According to the above-described invention, the illumination device corresponding to various uses can be realized in a compact manner.

According to the illumination device and the illumination apparatus of the present invention, it is possible to control the light distribution characteristics in the two axial directions and optimize the light distribution characteristics with only one optical member. Therefore, it is possible to realize an illuminating device excellent in design without using a reflector or the like, and to realize an illuminating device having excellent horizontal illuminance and vertical illuminance.

Further, according to the illumination device of the present invention, since the geometric center axis of the light source and the lens is shifted, the light is preferentially emitted in a direction inclined from the normal direction of the surface on which the light source is arranged. Can be widened or squeezed. As a result, it is possible to efficiently spread the light by mounting the light source on a lighting device that is tilted in a V shape or the like, so that it is possible to realize a lighting device with better light distribution characteristics. It becomes.
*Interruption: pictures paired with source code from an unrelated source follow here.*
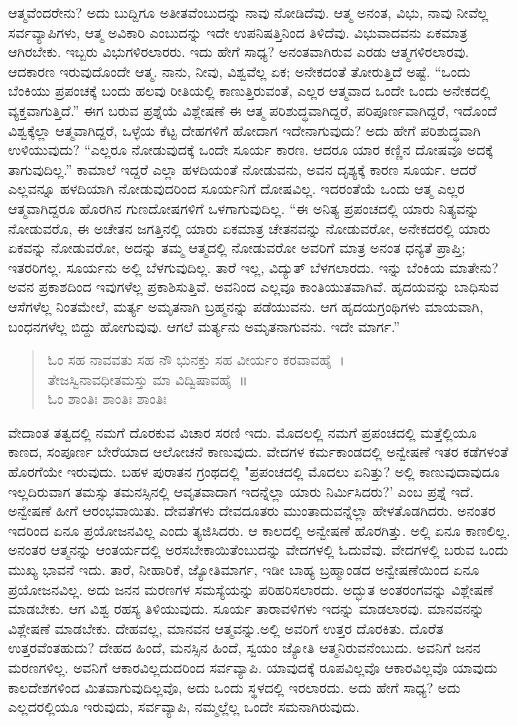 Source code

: ಆತ್ಮವೆಂದರೇನು? ಅದು ಬುದ್ದಿಗೂ ಅತೀತವೆಂಬುದನ್ನು ನಾವು ನೋಡಿದೆವು. ಆತ್ಮ ಅನಂತ, ವಿಭು, ನಾವು ನೀವೆಲ್ಲ ಸರ್ವವ್ಯಾಪಿಗಳು, ಆತ್ಮ ಅವಿಕಾರಿ ಎಂಬುದನ್ನು ಇದೇ ಉಪನಿಷತ್ತಿನಿಂದ ತಿಳಿದೆವು. ವಿಭುವಾದವನು ಏಕಮಾತ್ರ ಆಗಿರಬೇಕು. ಇಬ್ಬರು ವಿಭುಗಳಿರಲಾರರು. ಇದು ಹೇಗೆ ಸಾಧ್ಯ? ಅನಂತವಾಗಿರುವ ಎರಡು ಆತ್ಮಗಳಿರಲಾರವು. ಆದಕಾರಣ ಇರುವುದೊಂದೇ ಆತ್ಮ. ನಾನು, ನೀವು, ವಿಶ್ವವೆಲ್ಲ ಏಕ; ಅನೇಕದಂತೆ ತೋರುತ್ತಿದೆ ಅಷ್ಟೆ. “ಒಂದು ಬೆಂಕಿಯು ಪ್ರಪಂಚಕ್ಕೆ ಬಂದು ಹಲವು ರೀತಿಯಲ್ಲಿ ಕಾಣುತ್ತಿರುವಂತೆ, ಎಲ್ಲರ ಆತ್ಮವಾದ ಒಂದೇ ಒಂದು ಅನೇಕದಲ್ಲಿ ವ್ಯಕ್ತವಾಗುತ್ತಿದೆ.” ಈಗ ಬರುವ ಪ್ರಶ್ನೆಯೆ ವಿಶ್ಲೇಷಣೆ ಈ ಆತ್ಮ ಪರಿಶುದ್ಧವಾಗಿದ್ದರೆ, ಪರಿಪೂರ್ಣವಾಗಿದ್ದರೆ, ಇದೊಂದೆ ವಿಶ್ವಕ್ಕೆಲ್ಲಾ ಆತ್ಮವಾಗಿದ್ದರೆ, ಒಳ್ಳೆಯ ಕೆಟ್ಟ ದೇಹಗಳಿಗೆ ಹೋದಾಗ ಇದೇನಾಗುವುದು? ಅದು ಹೇಗೆ ಪರಿಶುದ್ಧವಾಗಿ ಉಳಿಯುವುದು? “ಎಲ್ಲರೂ ನೋಡುವುದಕ್ಕೆ ಒಂದೇ ಸೂರ್ಯ ಕಾರಣ. ಆದರೂ ಯಾರ ಕಣ್ಣಿನ ದೋಷವೂ ಅದಕ್ಕೆ ತಾಗುವುದಿಲ್ಲ.” ಕಾಮಾಲೆ ಇದ್ದರೆ ಎಲ್ಲಾ ಹಳದಿಯಂತೆ ನೋಡುವನು, ಅವನ ದೃಶ್ಯಕ್ಕೆ ಕಾರಣ ಸೂರ್ಯ. ಆದರೆ ಎಲ್ಲವನ್ನೂ ಹಳದಿಯಾಗಿ ನೋಡುವುದರಿಂದ ಸೂರ್ಯನಿಗೆ ದೋಷವಿಲ್ಲ. ಇದರಂತೆಯೆ ಒಂದು ಆತ್ಮ ಎಲ್ಲರ ಆತ್ಮವಾಗಿದ್ದರೂ ಹೊರಗಿನ ಗುಣದೋಷಗಳಿಗೆ ಒಳಗಾಗುವುದಿಲ್ಲ. “ಈ ಅನಿತ್ಯ ಪ್ರಪಂಚದಲ್ಲಿ ಯಾರು ನಿತ್ಯವನ್ನು ನೋಡುವರೊ, ಈ ಅಚೇತನ ಜಗತ್ತಿನಲ್ಲಿ ಯಾರು ಏಕಮಾತ್ರ ಚೇತನವನ್ನು ನೋಡುವರೋ, ಅನೇಕದರಲ್ಲಿ ಯಾರು ಏಕವನ್ನು ನೋಡುವರೋ, ಅದನ್ನು ತಮ್ಮ ಆತ್ಮದಲ್ಲಿ ನೋಡುವರೋ ಅವರಿಗೆ ಮಾತ್ರ ಅನಂತ ಧನ್ಯತೆ ಪ್ರಾಪ್ತಿ; ಇತರರಿಗಲ್ಲ. ಸೂರ್ಯನು ಅಲ್ಲಿ ಬೆಳಗುವುದಿಲ್ಲ. ತಾರೆ ಇಲ್ಲ, ವಿದ್ಯುತ್ ಬೆಳಗಲಾರದು. ಇನ್ನು ಬೆಂಕಿಯ ಮಾತೇನು? ಅವನ ಪ್ರಕಾಶದಿಂದ ಇವುಗಳೆಲ್ಲ ಪ್ರಕಾಶಿಸುತ್ತಿವೆ. ಅವನಿಂದ ಎಲ್ಲವೂ ಕಾಂತಿಯುತವಾಗಿವೆ. ಹೃದಯವನ್ನು ಬಾಧಿಸುವ ಆಸೆಗಳೆಲ್ಲ ನಿಂತಮೇಲೆ, ಮರ್ತ್ಯ ಅಮೃತನಾಗಿ ಬ್ರಹ್ಮನನ್ನು ಪಡೆಯುವನು. ಆಗ ಹೃದಯಗ್ರಂಥಿಗಳು ಮಾಯವಾಗಿ, ಬಂಧನಗಳೆಲ್ಲ ಬಿದ್ದು ಹೋಗುವುವು. ಆಗಲೆ ಮರ್ತ್ಯನು ಅಮೃತನಾಗುವನು. ಇದೇ ಮಾರ್ಗ.”

\begin{verse}
ಓಂ ಸಹ ನಾವವತು ಸಹ ನೌ ಭುನಕ್ತು ಸಹ ವೀರ್ಯಂ ಕರವಾವಹೈ~।\\ತೇಜಸ್ವಿನಾವಧೀತಮಸ್ತು ಮಾ ವಿದ್ವಿಷಾವಹೈ~॥\\ಓಂ ಶಾಂತಿಃ ಶಾಂತಿಃ ಶಾಂತಿಃ 
\end{verse}

ವೇದಾಂತ ತತ್ವದಲ್ಲಿ ನಮಗೆ ದೊರಕುವ ವಿಚಾರ ಸರಣಿ ಇದು. ಮೊದಲಲ್ಲಿ ನಮಗೆ ಪ್ರಪಂಚದಲ್ಲಿ ಮತ್ತೆಲ್ಲಿಯೂ ಕಾಣದ, ಸಂಪೂರ್ಣ ಬೇರೆಯಾದ ಆಲೋಚನೆ ಕಾಣುವುದು. ವೇದಗಳ ಕರ್ಮಕಾಂಡದಲ್ಲಿ ಅನ್ವೇಷಣೆ ಇತರ ಕಡೆಗಳಂತೆ ಹೊರಗೆಯೇ ಇರುವುದು. ಬಹಳ ಪುರಾತನ ಗ್ರಂಥದಲ್ಲಿ "ಪ್ರಪಂಚದಲ್ಲಿ ಮೊದಲು ಏನಿತ್ತು? ಅಲ್ಲಿ ಕಾಣುವುದಾವುದೂ ಇಲ್ಲದಿರುವಾಗ ತಮಸ್ಸು ತಮನಸ್ಸಿನಲ್ಲಿ ಆವೃತವಾದಾಗ ಇದನ್ನೆಲ್ಲಾ ಯಾರು ನಿರ್ಮಿಸಿದರು?' ಎಂಬ ಪ್ರಶ್ನೆ ಇದೆ. ಅನ್ವೇಷಣೆ ಹೀಗೆ ಆರಂಭವಾಯಿತು. ದೇವತೆಗಳು ದೇವದೂತರು ಮುಂತಾದುವನ್ನೆಲ್ಲಾ ಹೇಳತೊಡಗಿದರು. ಅನಂತರ ಇದರಿಂದ ಏನೂ ಪ್ರಯೋಜನವಿಲ್ಲ ಎಂದು ತ್ಯಜಿಸಿದರು. ಆ ಕಾಲದಲ್ಲಿ ಅನ್ವೇಷಣೆ ಹೊರಗಿತ್ತು. ಅಲ್ಲಿ ಏನೂ ಕಾಣಲಿಲ್ಲ. ಅನಂತರ ಆತ್ಮನನ್ನು ಆಂತರ್ಯದಲ್ಲಿ ಅರಸಬೇಕಾಯಿತೆಂಬುದನ್ನು ವೇದಗಳಲ್ಲಿ ಓದುವೆವು. ವೇದಗಳಲ್ಲಿ ಬರುವ ಒಂದು ಮುಖ್ಯ ಭಾವನೆ ಇದು. ತಾರೆ, ನೀಹಾರಿಕೆ, ಜ್ಯೋತಿಮಾರ್ಗ, ಇಡೀ ಬಾಹ್ಯ ಬ್ರಹ್ಮಾಂಡದ ಅನ್ವೇಷಣೆಯಿಂದ ಏನೂ ಪ್ರಯೋಜನವಿಲ್ಲ. ಅದು ಜನನ ಮರಣಗಳ ಸಮಸ್ಯೆಯನ್ನು ಪರಿಹರಿಸಲಾರದು. ಅದ್ಭುತ ಅಂತರಂಗವನ್ನು ವಿಶ್ಲೇಷಣೆ ಮಾಡಬೇಕು. ಆಗ ವಿಶ್ವ ರಹಸ್ಯ ತಿಳಿಯುವುದು. ಸೂರ್ಯ ತಾರಾವಳಿಗಳು ಇದನ್ನು ಮಾಡಲಾರವು. ಮಾನವನನ್ನು ವಿಶ್ಲೇಷಣೆ ಮಾಡಬೇಕು. ದೇಹವಲ್ಲ, ಮಾನವನ ಆತ್ಮವನ್ನು.ಅಲ್ಲಿ ಅವರಿಗೆ ಉತ್ತರ ದೊರಕಿತು. ದೊರೆತ ಉತ್ತರವೆಂತಹುದು? ದೇಹದ ಹಿಂದೆ, ಮನಸ್ಸಿನ ಹಿಂದೆ, ಸ್ವಯಂ ಜ್ಯೋತಿ ಆತ್ಮನಿರುವನೆಂಬುದು. ಅವನಿಗೆ ಜನನ ಮರಣಗಳಿಲ್ಲ. ಅವನಿಗೆ ಆಕಾರವಿಲ್ಲದುದರಿಂದ ಸರ್ವವ್ಯಾಪಿ. ಯಾವುದಕ್ಕೆ ರೂಪವಿಲ್ಲವೊ ಆಕಾರವಿಲ್ಲವೊ ಯಾವುದು ಕಾಲದೇಶಗಳಿಂದ ಮಿತವಾಗುವುದಿಲ್ಲವೊ, ಅದು ಒಂದು ಸ್ಥಳದಲ್ಲಿ ಇರಲಾರದು. ಅದು ಹೇಗೆ ಸಾಧ್ಯ? ಅದು ಎಲ್ಲದರಲ್ಲಿಯೂ ಇರುವುದು, ಸರ್ವವ್ಯಾಪಿ, ನಮ್ಮಲ್ಲೆಲ್ಲ ಒಂದೇ ಸಮನಾಗಿರುವುದು.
In addition, even when the light source area becomes large due to a plurality of light sources, the illumination device is compact, and the illumination device equipped with the illumination device has excellent light distribution characteristics without causing an increase in size. An apparatus can be realized.

It is a figure for demonstrating the lighting device of 1st Embodiment of this invention. It is a figure for demonstrating an example of the illuminating device using the said illuminating device. It is a figure which shows the simulation result of the light distribution characteristic in the case where the illuminating device of 1st Embodiment is applied to the illuminating device of FIG. 2, and a comparative example. It is a figure for demonstrating the lighting device of 2nd Embodiment of this invention. It is a figure which shows the simulation result of the light distribution characteristic at the time of applying the illuminating device of 2nd Embodiment to the illuminating device of FIG.
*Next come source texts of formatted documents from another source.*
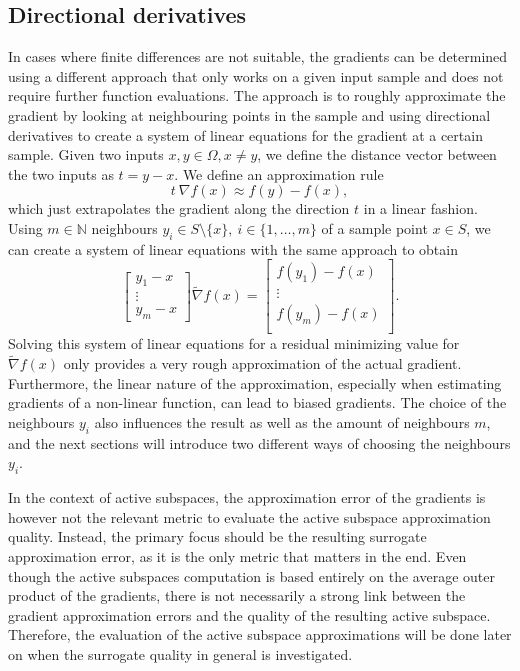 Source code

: \documentclass[
  a4paper,  %
  twoside,  %
  bibliography=totoc,
  headsepline,
  cleardoublepage=empty,
  parskip=half,
  draft=false
]{scrbook}
\begin{document}
\subsection{Directional derivatives}

In cases where finite differences are not suitable, the gradients can be determined using a different approach that only works on a given input sample and does not require further function evaluations.
The approach is to roughly approximate the gradient by looking at neighbouring points in the sample and using directional derivatives to create a system of linear equations for the gradient at a certain sample.
Given two inputs $x, y \in \Omega, x \neq y$, we define the distance vector between the two inputs as $t=y-x$.
We define an approximation rule
\begin{equation}
t ~ \nabla f(x) \approx f(y) - f(x),
\end{equation}
which just extrapolates the gradient along the direction $t$ in a linear fashion.
Using $m \in \mathds{N}$ neighbours $y_i \in S \setminus \{x\}, ~ i \in \{1, \dots, m\}$ of a sample point $x \in S$, we can create a system of linear equations with the same approach to obtain
\begin{equation}
\begin{bmatrix}
    y_1 - x\\
    \vdots \\
    y_m - x
  \end{bmatrix}  \widetilde{\nabla} f(x) =\begin{bmatrix}
    f(y_1) - f(x) \\ \vdots \\  f(y_m) - f(x)
    \\
  \end{bmatrix}.
  \label{eq:dd_sle}
\end{equation}
Solving this system of linear equations for a residual minimizing value for $\widetilde{\nabla} f(x)$ only provides a very rough approximation of the actual gradient.
Furthermore, the linear nature of the approximation, especially when estimating gradients of a non-linear function, can lead to biased gradients.
The choice of the neighbours $y_i$ also influences the result as well as the amount of neighbours $m$, and the next sections will introduce two different ways of choosing the neighbours $y_i$.

In the context of active subspaces, the approximation error of the gradients is however not the relevant metric to evaluate the active subspace approximation quality.
Instead, the primary focus should be the resulting surrogate approximation error, as it is the only metric that matters in the end.
Even though the active subspaces computation is based entirely on the average outer product of the gradients, there is not necessarily a strong link between the gradient approximation errors and the quality of the resulting active subspace.
Therefore, the evaluation of the active subspace approximations will be done later on when the surrogate quality in general is investigated.
\end{document}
Hereinafter, the present invention will be described in detail by the following embodiments.

In the following description, members having the same function and action are denoted by the same reference numerals and description thereof is omitted.
(First embodiment)
FIG. 1 is a diagram for explaining the outline of the lighting device 10 according to the first embodiment, in which FIG. 1A is a perspective view, FIG. 1 (c) is a cross-sectional view taken along the line BB of FIG. 1 (a).

In the following embodiment, an LED is used as a light source. However, the present invention can be applied to other light sources such as a semiconductor laser in addition to the LED.
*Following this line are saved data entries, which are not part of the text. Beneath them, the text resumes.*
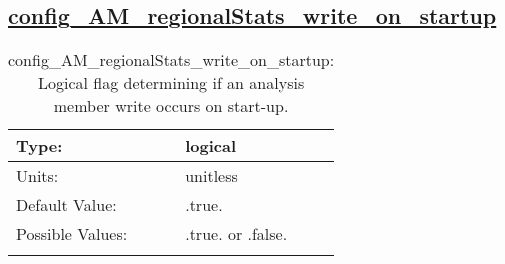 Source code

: \subsection[config\_AM\_regionalStats\_write\_on\_startup]{\hyperref[sec:nm_tab_AM_regionalStats]{config\_AM\_regionalStats\_write\_on\_startup}}
\label{subsec:nm_sec_config_AM_regionalStats_write_on_startup}
\begin{center}
\begin{longtable}{| p{2.0in} || p{4.0in} |}
    \hline
    Type: & logical \\
    \hline
    Units: & \si{unitless} \\
    \hline
    Default Value: & .true. \\
    \hline
    Possible Values: & .true. or .false. \\
    \hline
    \caption{config\_AM\_regionalStats\_write\_on\_startup: Logical flag determining if an analysis member write occurs on start-up.}
\end{longtable}
\end{center}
As shown in FIGS. 1A, 1 </ b> B, and 1 </ b> C, the optical member 14 has a columnar concave lens 22 formed on the incident surface 16 that faces the LED light source 12, and is opposite to the incident surface 16. A columnar convex lens 24 is formed on the exit surface 18 which is the side surface.

The axial direction related to light input / output is the Z-axis, the bus-line direction of the columnar concave lens 22 is set to the Y-axis, and the child-wire direction is set to the X-axis. Further, the generatrix direction of the columnar convex lens 24 is the X axis, and the child line direction is the Y axis.

The curvature of the columnar concave lens 22 is 0 in the generatrix direction, the curvature in the sub-wire direction is smaller than 0, and the power that the lens can bend light is different in the X-axis direction and the Y-axis direction.

Similarly, in the columnar convex lens 24, the curvature in the generatrix direction is 0, the curvature in the child line direction is larger than 0, and the power that the lens can bend light is different in the X-axis direction and the Y-axis direction. become.

Further, the generatrix direction of the columnar concave lens 22 and the generatrix direction of the columnar convex lens 24 are orthogonal.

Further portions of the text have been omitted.